Sort through the listing below and keep each line with the word "everyone". Copy those.

════════════════

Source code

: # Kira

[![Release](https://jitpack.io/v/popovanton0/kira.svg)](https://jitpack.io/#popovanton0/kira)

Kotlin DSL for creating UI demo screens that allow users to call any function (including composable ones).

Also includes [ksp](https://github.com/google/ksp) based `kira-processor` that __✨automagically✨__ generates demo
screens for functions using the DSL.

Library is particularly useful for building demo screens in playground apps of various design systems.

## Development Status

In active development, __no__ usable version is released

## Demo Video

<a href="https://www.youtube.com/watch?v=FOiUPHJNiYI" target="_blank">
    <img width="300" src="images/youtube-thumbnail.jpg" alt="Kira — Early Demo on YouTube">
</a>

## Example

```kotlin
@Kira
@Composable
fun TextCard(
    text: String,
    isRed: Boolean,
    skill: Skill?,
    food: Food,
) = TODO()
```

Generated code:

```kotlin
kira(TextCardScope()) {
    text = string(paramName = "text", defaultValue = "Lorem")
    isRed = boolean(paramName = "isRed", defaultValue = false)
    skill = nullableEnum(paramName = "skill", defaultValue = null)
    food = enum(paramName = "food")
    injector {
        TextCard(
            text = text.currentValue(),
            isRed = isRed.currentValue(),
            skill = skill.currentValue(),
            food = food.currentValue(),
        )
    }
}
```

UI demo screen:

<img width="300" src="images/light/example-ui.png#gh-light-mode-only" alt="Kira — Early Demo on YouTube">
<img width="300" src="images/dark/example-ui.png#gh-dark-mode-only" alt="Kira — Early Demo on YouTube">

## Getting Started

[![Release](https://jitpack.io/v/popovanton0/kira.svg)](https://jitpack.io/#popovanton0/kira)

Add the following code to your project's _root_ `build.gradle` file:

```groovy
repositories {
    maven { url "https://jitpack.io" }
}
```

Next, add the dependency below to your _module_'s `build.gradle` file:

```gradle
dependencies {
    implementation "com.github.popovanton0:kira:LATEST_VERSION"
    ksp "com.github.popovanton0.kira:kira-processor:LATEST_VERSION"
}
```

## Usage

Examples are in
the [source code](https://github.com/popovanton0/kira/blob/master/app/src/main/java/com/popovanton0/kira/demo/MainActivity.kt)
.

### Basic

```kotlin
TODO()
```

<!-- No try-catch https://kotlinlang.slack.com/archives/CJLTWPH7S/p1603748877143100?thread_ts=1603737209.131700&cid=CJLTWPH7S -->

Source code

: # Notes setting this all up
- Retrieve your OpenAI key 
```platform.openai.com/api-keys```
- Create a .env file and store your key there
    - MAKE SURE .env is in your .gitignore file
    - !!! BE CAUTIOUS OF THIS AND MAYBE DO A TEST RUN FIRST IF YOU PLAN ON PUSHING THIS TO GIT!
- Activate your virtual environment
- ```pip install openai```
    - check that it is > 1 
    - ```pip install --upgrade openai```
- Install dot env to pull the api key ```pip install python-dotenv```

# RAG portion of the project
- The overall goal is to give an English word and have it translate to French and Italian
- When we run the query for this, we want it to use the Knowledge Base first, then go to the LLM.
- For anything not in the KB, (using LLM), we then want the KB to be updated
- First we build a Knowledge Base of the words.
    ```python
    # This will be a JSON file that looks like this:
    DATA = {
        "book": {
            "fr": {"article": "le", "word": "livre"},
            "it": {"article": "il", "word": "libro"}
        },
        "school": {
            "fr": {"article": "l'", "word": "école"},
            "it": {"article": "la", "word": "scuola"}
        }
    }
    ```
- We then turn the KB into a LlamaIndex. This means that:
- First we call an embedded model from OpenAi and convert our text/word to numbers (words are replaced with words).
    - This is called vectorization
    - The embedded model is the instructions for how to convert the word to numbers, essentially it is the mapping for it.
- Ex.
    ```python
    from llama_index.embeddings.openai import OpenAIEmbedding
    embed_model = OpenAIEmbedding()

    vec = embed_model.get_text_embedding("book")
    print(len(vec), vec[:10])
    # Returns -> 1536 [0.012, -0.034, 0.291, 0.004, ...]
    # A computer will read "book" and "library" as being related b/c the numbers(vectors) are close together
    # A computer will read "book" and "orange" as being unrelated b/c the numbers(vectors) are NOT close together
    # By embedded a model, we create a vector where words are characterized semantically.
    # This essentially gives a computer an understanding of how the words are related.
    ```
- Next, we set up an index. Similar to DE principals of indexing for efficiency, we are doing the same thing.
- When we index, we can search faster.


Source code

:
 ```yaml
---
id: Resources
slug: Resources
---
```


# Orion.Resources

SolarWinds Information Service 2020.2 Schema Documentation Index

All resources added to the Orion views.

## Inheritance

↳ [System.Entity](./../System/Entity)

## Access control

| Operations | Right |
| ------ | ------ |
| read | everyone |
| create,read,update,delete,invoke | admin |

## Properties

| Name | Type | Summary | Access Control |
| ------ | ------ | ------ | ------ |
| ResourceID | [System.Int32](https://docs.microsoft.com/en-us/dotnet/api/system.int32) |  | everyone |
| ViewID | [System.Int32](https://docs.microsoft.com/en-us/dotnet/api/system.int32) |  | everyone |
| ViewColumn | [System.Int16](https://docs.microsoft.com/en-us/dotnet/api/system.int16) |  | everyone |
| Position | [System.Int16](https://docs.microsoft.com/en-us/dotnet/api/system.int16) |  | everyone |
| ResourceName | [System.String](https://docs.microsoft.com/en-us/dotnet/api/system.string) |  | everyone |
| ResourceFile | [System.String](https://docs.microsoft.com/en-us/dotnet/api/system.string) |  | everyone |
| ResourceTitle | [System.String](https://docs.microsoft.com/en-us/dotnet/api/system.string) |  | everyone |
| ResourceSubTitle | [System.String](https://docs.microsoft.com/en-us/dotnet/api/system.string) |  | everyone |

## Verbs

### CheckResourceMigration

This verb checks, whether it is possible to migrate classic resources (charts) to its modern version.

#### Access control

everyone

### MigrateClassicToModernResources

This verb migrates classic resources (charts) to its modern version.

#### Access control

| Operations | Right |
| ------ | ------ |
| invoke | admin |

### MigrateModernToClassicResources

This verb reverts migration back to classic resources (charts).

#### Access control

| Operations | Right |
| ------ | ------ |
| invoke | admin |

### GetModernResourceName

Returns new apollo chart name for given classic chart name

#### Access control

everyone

════════════════

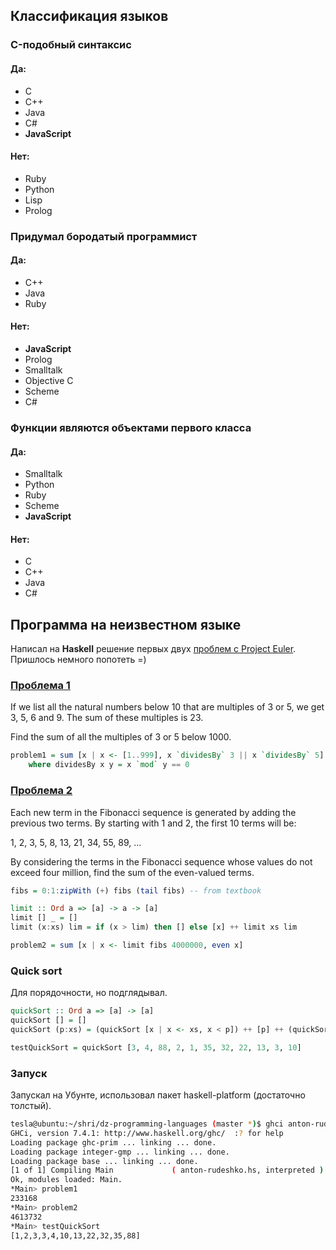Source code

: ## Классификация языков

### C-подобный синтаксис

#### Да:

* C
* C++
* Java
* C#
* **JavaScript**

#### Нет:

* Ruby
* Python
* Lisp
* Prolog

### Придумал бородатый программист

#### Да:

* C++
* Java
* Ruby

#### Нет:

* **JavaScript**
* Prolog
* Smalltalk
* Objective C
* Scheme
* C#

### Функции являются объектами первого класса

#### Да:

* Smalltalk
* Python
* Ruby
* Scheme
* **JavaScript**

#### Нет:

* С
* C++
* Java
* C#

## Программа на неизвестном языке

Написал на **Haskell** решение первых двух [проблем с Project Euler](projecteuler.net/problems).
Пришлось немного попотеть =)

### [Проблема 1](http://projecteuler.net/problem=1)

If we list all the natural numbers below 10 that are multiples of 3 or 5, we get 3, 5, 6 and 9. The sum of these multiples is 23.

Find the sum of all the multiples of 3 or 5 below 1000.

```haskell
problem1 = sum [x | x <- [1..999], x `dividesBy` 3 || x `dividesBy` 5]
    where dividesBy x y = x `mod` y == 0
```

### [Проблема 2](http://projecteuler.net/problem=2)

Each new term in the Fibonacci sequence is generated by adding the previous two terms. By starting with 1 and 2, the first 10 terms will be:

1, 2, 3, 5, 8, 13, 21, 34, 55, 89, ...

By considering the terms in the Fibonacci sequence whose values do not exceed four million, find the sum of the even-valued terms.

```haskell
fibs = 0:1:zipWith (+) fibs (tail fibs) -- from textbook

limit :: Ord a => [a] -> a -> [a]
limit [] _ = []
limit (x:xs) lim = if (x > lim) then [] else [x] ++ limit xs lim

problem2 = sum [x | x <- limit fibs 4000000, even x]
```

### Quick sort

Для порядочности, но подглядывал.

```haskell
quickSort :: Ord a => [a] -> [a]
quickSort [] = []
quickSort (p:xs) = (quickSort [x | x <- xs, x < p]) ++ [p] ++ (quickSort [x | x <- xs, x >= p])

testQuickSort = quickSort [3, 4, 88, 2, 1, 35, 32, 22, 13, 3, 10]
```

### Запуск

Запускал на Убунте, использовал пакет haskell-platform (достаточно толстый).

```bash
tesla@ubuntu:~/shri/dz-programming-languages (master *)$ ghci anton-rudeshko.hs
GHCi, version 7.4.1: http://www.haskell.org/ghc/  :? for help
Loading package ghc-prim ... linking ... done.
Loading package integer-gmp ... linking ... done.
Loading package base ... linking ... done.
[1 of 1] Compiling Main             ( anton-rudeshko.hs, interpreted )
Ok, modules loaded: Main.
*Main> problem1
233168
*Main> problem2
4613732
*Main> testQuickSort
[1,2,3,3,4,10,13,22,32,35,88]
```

════════════════

OUTPUT »
| read | everyone |
| ResourceID | [System.Int32](https://docs.microsoft.com/en-us/dotnet/api/system.int32) |  | everyone |
| ViewID | [System.Int32](https://docs.microsoft.com/en-us/dotnet/api/system.int32) |  | everyone |
| ViewColumn | [System.Int16](https://docs.microsoft.com/en-us/dotnet/api/system.int16) |  | everyone |
| Position | [System.Int16](https://docs.microsoft.com/en-us/dotnet/api/system.int16) |  | everyone |
| ResourceName | [System.String](https://docs.microsoft.com/en-us/dotnet/api/system.string) |  | everyone |
| ResourceFile | [System.String](https://docs.microsoft.com/en-us/dotnet/api/system.string) |  | everyone |
| ResourceTitle | [System.String](https://docs.microsoft.com/en-us/dotnet/api/system.string) |  | everyone |
| ResourceSubTitle | [System.String](https://docs.microsoft.com/en-us/dotnet/api/system.string) |  | everyone |
everyone
everyone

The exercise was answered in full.